Je dois me faire un avis : quel siège choisir ?

L'objet n'est pas réellement attirant ; la voix est horripilante, la chanteuse pas vraiment belle. Les paroles sont nulles et les ficelles sont grosses. Mais justement : que, de bonne volonté, des médiocres tentent de produire une chanson qui entre dans les canons de la musique dominante nous permet d'encore mieux les comprendre, ces canons.
Rebecca Black est une jeune chanteuse californienne de 13 ans, qui collabore à un clip mettant en scène le déroulement de l'un de ses vendredis. Après une matinée normale, Rebecca retrouve ses amis ; une ellipse nous conduit à la soirée, qui est en fait l'un des moments les plus importants de la semaine. En témoigne le calendrier qui défile, courant vers le vendredi, le titre de la chanson bien sûr, ainsi que les paroles :

"Everybody’s lookin’ forward to the weekend
Partyin’, partyin’ (Yeah)
Partyin’, partyin’ (Yeah)
Fun, fun, fun, fun
Lookin’ forward to the weekend"

Sans moralisme excessif, on aurait pu s'attendre à ce que la semaine d'une adolescente de 13 ans ne soit pas toute entière tendue vers la soirée du vendredi. Certes, le clip ne montre ni alcool, ni flirt, mais les filles sont habillées de façon courte et vulgaire, et une foule se presse dans cette soirée qui dure jusqu'au bout de la nuit. Rebecca, elle, y va en voiture avec ses amis, ce qui donne d'ailleurs lieu a un étrange dilemme :


"Kickin’ in the front seat
Sittin’ in the back seat
Gotta make my mind up
Which seat can I take ?
"

Accessoirement, on s'étonne que, même au pays des libertés, des gosses de treize ans aient leur permis de conduire...

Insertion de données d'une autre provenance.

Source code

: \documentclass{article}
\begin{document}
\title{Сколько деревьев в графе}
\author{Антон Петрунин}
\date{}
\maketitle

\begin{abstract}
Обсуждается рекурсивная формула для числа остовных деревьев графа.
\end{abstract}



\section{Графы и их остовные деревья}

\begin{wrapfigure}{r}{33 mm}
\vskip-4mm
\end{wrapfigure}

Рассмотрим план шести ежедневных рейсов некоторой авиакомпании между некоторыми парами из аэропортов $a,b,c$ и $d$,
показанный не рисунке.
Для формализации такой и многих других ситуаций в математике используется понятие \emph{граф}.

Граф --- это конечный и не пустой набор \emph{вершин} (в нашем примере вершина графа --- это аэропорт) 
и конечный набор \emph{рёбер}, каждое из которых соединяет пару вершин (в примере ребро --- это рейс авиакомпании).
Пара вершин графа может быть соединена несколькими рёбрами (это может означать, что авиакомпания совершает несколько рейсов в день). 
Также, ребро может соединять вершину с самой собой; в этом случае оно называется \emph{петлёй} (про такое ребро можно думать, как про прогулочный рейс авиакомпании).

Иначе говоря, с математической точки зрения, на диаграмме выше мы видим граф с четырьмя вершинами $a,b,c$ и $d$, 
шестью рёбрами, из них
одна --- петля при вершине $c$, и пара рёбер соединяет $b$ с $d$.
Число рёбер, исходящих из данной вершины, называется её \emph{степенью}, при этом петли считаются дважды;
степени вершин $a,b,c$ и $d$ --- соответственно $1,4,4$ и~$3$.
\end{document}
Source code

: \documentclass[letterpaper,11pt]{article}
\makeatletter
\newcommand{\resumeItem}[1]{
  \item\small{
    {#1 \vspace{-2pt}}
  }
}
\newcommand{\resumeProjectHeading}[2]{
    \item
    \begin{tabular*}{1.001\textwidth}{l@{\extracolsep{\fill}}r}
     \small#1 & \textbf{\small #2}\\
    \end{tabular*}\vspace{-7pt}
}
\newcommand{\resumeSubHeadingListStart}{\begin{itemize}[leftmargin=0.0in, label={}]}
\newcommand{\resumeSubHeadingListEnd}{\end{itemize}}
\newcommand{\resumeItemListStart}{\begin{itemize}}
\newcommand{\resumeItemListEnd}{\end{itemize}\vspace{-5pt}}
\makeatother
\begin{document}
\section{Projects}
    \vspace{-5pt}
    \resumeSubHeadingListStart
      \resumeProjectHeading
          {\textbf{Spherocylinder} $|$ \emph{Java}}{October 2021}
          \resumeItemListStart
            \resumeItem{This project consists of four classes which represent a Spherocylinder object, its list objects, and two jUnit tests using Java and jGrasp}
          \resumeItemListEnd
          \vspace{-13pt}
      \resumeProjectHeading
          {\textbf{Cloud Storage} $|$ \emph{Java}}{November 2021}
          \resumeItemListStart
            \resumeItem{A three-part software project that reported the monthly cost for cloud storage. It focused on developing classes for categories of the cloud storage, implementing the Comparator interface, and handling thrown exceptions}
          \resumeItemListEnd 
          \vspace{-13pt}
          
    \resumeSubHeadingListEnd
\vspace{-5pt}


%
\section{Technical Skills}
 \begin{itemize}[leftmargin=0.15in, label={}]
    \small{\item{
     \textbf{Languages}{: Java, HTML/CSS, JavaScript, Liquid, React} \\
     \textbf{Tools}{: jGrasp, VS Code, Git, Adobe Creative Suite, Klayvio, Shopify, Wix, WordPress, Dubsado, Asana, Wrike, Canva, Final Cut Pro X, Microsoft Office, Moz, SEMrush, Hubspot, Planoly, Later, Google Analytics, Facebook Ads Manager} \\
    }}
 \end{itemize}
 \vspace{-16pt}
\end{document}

En réalité, on peut douter sérieusement du fait que le clip soit représentatif du quotidien de l'adolescent californien moyen. Il s'agit plus vraisemblablement d'un exemple criant, hurlant, s'époumonant, de bonne volonté culturelle : Rebecca, concourant à la réalisation d'un clip, reproduit... ce qu'elle a vu dans d'autres clips.
La bonne volonté culturelle est le comportement des classes moyennes, de la petite bourgeoisie, qui, dans une stratégie d'ascension sociale, tente d'imiter le comportement socio-culturel des classes supérieures. Ici, Rebecca, bien que peu fortunée et pas complétement au fait des codes en vigueur dans les soirées les plus hypes de l'État, tente de montrer que, merde, elle sait s'amuser. Quitte à en faire des tonnes dans l'allégeance au nihilisme de ceux à qui elle souhaite ressembler : le seul message intelligible du clip est celui de la primordialité de l'amusement (et donc, en creux, de l'inanité de toute autre activité) - "I don’t want this weekend to end !". 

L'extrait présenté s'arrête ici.